Prompt:
Please return the lines below verbatim, beginning at the one that has "1. 两个骰子一共 6面 + 6面 = 12面" and stopping after the one that has "1. 骰子2：0,1,2,6,7,8", and add no other lines.

Available records:
Start of Block

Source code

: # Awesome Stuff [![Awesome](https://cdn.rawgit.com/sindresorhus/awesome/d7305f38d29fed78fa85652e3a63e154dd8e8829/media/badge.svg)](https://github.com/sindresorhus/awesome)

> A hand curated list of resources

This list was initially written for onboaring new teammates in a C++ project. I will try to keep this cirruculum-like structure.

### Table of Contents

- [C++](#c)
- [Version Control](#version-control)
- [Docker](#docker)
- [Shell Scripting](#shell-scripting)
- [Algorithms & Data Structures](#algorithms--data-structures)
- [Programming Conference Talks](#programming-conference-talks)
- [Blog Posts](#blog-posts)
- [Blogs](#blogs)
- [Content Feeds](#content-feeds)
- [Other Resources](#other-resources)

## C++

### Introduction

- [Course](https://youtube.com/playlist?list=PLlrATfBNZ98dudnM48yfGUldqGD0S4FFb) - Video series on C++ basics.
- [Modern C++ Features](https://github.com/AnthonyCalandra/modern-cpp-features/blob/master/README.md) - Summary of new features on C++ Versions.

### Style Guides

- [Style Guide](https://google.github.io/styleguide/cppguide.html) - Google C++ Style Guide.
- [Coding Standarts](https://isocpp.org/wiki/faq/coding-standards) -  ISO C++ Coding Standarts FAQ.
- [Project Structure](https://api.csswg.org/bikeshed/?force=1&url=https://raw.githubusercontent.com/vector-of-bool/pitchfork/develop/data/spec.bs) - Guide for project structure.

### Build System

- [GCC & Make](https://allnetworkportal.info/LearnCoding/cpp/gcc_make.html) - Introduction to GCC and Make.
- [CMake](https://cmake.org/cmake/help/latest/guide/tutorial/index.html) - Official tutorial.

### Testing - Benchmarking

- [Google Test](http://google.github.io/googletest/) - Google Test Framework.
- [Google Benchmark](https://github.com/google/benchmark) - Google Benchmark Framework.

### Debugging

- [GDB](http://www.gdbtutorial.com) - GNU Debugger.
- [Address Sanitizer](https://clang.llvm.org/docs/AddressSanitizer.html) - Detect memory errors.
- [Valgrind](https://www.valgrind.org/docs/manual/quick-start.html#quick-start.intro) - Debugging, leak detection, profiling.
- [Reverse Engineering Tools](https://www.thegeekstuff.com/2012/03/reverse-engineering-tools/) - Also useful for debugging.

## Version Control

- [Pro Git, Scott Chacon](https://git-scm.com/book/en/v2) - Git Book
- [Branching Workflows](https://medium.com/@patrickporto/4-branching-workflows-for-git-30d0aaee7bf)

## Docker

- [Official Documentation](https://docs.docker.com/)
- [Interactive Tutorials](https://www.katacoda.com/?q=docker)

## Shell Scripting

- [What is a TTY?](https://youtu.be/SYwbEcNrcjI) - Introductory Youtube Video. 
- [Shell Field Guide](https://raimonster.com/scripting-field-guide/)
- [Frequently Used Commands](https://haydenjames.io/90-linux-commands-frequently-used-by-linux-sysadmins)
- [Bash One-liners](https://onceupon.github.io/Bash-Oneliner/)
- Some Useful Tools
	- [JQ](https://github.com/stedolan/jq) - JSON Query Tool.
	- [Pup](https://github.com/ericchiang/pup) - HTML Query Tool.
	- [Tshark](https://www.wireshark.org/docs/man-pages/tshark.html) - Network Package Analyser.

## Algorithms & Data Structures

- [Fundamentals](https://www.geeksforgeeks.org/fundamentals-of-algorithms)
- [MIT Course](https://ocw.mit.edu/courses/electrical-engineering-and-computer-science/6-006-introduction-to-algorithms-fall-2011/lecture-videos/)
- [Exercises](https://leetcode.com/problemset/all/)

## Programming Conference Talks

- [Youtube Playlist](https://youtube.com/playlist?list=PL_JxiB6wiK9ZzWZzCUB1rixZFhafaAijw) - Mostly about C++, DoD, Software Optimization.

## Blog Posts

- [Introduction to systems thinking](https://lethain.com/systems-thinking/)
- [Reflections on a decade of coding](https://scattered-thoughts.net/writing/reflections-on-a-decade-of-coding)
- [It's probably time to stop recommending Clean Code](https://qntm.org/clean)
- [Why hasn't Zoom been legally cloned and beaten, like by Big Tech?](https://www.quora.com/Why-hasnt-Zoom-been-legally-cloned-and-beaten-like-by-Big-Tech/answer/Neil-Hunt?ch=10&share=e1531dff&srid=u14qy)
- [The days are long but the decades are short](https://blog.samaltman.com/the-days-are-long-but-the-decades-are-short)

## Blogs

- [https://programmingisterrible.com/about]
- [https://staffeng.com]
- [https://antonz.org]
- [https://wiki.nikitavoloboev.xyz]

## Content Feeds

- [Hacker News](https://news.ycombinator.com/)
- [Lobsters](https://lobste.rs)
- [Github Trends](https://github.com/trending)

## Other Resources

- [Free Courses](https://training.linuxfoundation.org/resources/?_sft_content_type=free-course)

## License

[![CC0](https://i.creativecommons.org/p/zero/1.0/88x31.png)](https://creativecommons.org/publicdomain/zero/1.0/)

End of Block
Start of Block

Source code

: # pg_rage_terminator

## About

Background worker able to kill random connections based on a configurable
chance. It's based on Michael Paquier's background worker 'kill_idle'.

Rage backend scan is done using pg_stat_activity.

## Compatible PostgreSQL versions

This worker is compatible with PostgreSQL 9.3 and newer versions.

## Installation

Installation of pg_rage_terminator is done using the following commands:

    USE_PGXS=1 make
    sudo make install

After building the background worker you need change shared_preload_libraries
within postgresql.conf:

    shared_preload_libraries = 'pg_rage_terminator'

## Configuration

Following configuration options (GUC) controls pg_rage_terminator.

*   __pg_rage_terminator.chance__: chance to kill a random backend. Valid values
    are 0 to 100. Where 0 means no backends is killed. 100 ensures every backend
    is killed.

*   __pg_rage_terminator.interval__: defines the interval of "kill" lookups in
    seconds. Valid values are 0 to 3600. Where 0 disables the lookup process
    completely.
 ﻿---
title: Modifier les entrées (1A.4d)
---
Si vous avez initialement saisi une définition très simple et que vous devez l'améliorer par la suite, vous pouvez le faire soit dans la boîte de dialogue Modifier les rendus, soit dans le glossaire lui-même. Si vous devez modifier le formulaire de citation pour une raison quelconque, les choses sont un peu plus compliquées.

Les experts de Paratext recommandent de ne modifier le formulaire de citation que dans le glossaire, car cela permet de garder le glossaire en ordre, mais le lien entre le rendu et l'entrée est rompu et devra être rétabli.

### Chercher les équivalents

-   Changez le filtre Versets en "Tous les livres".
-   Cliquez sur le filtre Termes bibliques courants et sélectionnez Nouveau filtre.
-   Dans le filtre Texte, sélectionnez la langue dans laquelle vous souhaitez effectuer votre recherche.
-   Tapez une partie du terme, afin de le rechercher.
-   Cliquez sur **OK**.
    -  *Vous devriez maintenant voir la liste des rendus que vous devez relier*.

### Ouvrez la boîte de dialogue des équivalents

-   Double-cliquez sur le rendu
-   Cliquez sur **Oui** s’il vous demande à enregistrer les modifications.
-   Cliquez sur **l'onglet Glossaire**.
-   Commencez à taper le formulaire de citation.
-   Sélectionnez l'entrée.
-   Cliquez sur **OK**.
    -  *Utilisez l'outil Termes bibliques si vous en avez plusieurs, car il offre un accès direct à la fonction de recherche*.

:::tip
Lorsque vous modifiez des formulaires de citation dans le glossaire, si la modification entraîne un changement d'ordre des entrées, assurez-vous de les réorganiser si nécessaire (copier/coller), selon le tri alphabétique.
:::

End of Block
Start of Block

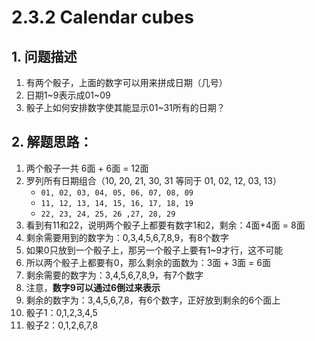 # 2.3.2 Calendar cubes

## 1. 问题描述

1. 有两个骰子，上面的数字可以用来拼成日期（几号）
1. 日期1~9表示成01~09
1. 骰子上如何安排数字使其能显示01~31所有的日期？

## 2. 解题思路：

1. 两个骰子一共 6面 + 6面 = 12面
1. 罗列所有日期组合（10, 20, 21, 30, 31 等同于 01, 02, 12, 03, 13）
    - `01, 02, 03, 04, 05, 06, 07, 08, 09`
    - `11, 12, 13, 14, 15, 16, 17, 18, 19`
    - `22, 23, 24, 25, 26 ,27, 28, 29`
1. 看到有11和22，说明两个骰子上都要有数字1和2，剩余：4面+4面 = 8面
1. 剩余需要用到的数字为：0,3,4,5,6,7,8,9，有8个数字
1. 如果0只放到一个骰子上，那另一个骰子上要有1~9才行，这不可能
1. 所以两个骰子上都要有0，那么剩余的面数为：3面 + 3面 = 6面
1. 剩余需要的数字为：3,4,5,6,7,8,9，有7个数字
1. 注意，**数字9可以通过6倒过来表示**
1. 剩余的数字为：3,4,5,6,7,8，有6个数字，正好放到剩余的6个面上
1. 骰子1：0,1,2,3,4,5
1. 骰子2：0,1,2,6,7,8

End of Block

Written answer:
1. 两个骰子一共 6面 + 6面 = 12面
1. 罗列所有日期组合（10, 20, 21, 30, 31 等同于 01, 02, 12, 03, 13）
    - `01, 02, 03, 04, 05, 06, 07, 08, 09`
    - `11, 12, 13, 14, 15, 16, 17, 18, 19`
    - `22, 23, 24, 25, 26 ,27, 28, 29`
1. 看到有11和22，说明两个骰子上都要有数字1和2，剩余：4面+4面 = 8面
1. 剩余需要用到的数字为：0,3,4,5,6,7,8,9，有8个数字
1. 如果0只放到一个骰子上，那另一个骰子上要有1~9才行，这不可能
1. 所以两个骰子上都要有0，那么剩余的面数为：3面 + 3面 = 6面
1. 剩余需要的数字为：3,4,5,6,7,8,9，有7个数字
1. 注意，**数字9可以通过6倒过来表示**
1. 剩余的数字为：3,4,5,6,7,8，有6个数字，正好放到剩余的6个面上
1. 骰子1：0,1,2,3,4,5
1. 骰子2：0,1,2,6,7,8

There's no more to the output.